**WHAT YOU WILL DO:** Return, word for word, only the lines from the one containing "in two weeks." through the last line of the entries.

---- DATA RECORDS

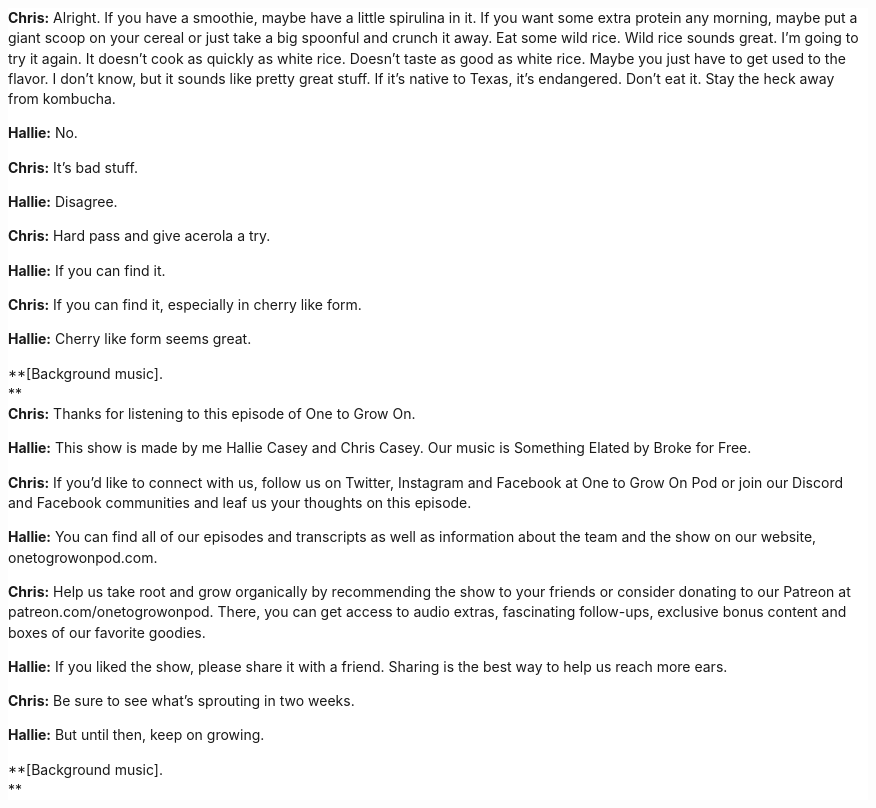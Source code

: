 **Chris:** Alright. If you have a smoothie, maybe have a little spirulina in it. If you want some extra protein any morning, maybe put a giant scoop on your cereal or just take a big spoonful and crunch it away. Eat some wild rice. Wild rice sounds great. I’m going to try it again. It doesn’t cook as quickly as white rice. Doesn’t taste as good as white rice. Maybe you just have to get used to the flavor. I don’t know, but it sounds like pretty great stuff. If it’s native to Texas, it’s endangered. Don’t eat it. Stay the heck away from kombucha.  
  
**Hallie:** No.  
  
**Chris:** It’s bad stuff.  
  
**Hallie:** Disagree.  
  
**Chris:** Hard pass and give acerola a try.  
  
**Hallie:** If you can find it.  
  
**Chris:** If you can find it, especially in cherry like form.  
  
**Hallie:** Cherry like form seems great.  
  
**\[Background music\].  
**  
**Chris:** Thanks for listening to this episode of One to Grow On.  
  
**Hallie:** This show is made by me Hallie Casey and Chris Casey. Our music is Something Elated by Broke for Free.  
  
**Chris:** If you’d like to connect with us, follow us on Twitter, Instagram and Facebook at One to Grow On Pod or join our Discord and Facebook communities and leaf us your thoughts on this episode.  
  
**Hallie:** You can find all of our episodes and transcripts as well as information about the team and the show on our website, onetogrowonpod.com.  
  
**Chris:** Help us take root and grow organically by recommending the show to your friends or consider donating to our Patreon at patreon.com/onetogrowonpod. There, you can get access to audio extras, fascinating follow-ups, exclusive bonus content and boxes of our favorite goodies.  
  
**Hallie:** If you liked the show, please share it with a friend. Sharing is the best way to help us reach more ears.  
  
**Chris:** Be sure to see what’s sprouting in two weeks.  
  
**Hallie:** But until then, keep on growing.  
  
**\[Background music\].  
**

--------

**FINAL ANSWER:**
**Chris:** Be sure to see what’s sprouting in two weeks.  
  
**Hallie:** But until then, keep on growing.  
  
**\[Background music\].  
**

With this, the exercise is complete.